> _WHAT THIS TASK INVOLVES_: Return the lines below exactly as they appear, please, starting with the first and ending with the one that contains "a non-EEA region*".

> _DATA SHOWN_:
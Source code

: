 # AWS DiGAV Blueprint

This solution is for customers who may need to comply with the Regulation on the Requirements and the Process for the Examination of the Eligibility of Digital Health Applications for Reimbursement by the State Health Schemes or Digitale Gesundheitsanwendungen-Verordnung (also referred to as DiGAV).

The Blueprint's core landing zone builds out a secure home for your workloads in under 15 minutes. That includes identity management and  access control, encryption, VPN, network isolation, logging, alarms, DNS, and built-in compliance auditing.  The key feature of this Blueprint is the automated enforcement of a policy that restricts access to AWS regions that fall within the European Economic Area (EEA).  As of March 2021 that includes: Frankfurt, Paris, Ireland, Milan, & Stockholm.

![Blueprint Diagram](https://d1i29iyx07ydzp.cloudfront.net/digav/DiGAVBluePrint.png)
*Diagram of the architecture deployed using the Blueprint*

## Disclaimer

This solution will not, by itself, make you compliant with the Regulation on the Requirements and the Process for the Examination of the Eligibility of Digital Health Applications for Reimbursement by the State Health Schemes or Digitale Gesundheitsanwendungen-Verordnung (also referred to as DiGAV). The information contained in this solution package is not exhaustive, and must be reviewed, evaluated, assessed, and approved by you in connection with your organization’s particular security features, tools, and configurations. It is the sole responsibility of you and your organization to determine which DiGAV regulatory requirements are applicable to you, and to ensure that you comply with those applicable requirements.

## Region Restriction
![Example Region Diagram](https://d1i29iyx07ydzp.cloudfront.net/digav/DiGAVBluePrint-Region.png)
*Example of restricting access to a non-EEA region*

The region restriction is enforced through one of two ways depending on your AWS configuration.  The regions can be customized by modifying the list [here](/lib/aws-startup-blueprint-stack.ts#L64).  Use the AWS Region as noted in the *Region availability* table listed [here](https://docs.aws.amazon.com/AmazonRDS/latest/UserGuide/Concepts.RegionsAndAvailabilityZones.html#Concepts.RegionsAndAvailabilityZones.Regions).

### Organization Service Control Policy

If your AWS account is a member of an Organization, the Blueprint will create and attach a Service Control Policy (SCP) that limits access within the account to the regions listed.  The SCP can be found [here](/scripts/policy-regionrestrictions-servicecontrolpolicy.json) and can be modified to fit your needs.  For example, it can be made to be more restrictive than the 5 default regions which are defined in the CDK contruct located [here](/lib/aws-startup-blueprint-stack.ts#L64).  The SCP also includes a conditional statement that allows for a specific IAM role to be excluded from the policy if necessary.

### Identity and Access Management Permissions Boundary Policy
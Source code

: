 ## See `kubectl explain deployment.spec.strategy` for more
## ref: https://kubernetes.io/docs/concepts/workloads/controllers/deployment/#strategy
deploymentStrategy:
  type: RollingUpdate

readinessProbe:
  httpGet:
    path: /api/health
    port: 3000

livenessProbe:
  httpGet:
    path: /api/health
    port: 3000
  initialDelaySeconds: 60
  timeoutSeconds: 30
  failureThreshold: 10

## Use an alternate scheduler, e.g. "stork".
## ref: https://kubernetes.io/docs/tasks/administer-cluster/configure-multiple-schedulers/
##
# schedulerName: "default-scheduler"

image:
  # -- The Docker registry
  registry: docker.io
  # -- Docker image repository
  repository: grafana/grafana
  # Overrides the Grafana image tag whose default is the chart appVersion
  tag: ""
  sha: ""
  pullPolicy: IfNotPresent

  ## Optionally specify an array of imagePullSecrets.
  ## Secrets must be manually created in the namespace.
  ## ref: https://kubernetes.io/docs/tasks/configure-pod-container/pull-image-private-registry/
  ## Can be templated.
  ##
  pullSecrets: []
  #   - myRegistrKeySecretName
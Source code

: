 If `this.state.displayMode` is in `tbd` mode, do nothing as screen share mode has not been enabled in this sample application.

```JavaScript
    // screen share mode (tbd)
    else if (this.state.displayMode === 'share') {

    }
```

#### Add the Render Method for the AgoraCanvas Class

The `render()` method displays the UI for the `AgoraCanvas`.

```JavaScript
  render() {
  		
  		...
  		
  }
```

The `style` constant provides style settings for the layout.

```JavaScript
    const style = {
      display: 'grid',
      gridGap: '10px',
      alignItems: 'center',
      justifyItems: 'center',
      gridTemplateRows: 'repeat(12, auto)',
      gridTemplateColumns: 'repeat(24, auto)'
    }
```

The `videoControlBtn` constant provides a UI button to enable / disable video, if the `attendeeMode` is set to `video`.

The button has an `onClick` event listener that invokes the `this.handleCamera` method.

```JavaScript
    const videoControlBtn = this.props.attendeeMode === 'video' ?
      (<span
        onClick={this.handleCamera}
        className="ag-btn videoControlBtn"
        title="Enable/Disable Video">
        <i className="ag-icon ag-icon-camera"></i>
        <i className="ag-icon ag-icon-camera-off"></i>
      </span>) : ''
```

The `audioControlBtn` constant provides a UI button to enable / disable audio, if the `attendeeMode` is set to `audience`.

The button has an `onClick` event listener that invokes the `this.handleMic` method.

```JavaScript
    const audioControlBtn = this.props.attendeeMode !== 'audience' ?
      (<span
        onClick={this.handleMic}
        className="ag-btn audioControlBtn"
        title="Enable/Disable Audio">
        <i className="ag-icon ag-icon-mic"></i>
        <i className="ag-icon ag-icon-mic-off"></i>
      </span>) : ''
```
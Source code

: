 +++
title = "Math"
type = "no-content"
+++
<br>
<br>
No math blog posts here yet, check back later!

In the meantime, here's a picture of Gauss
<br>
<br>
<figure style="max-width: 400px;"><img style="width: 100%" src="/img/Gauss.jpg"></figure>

> _WRITTEN REPLY_:
Source code

: # AWS DiGAV Blueprint

This solution is for customers who may need to comply with the Regulation on the Requirements and the Process for the Examination of the Eligibility of Digital Health Applications for Reimbursement by the State Health Schemes or Digitale Gesundheitsanwendungen-Verordnung (also referred to as DiGAV).

The Blueprint's core landing zone builds out a secure home for your workloads in under 15 minutes. That includes identity management and  access control, encryption, VPN, network isolation, logging, alarms, DNS, and built-in compliance auditing.  The key feature of this Blueprint is the automated enforcement of a policy that restricts access to AWS regions that fall within the European Economic Area (EEA).  As of March 2021 that includes: Frankfurt, Paris, Ireland, Milan, & Stockholm.

![Blueprint Diagram](https://d1i29iyx07ydzp.cloudfront.net/digav/DiGAVBluePrint.png)
*Diagram of the architecture deployed using the Blueprint*

## Disclaimer

This solution will not, by itself, make you compliant with the Regulation on the Requirements and the Process for the Examination of the Eligibility of Digital Health Applications for Reimbursement by the State Health Schemes or Digitale Gesundheitsanwendungen-Verordnung (also referred to as DiGAV). The information contained in this solution package is not exhaustive, and must be reviewed, evaluated, assessed, and approved by you in connection with your organization’s particular security features, tools, and configurations. It is the sole responsibility of you and your organization to determine which DiGAV regulatory requirements are applicable to you, and to ensure that you comply with those applicable requirements.

## Region Restriction
![Example Region Diagram](https://d1i29iyx07ydzp.cloudfront.net/digav/DiGAVBluePrint-Region.png)
*Example of restricting access to a non-EEA region*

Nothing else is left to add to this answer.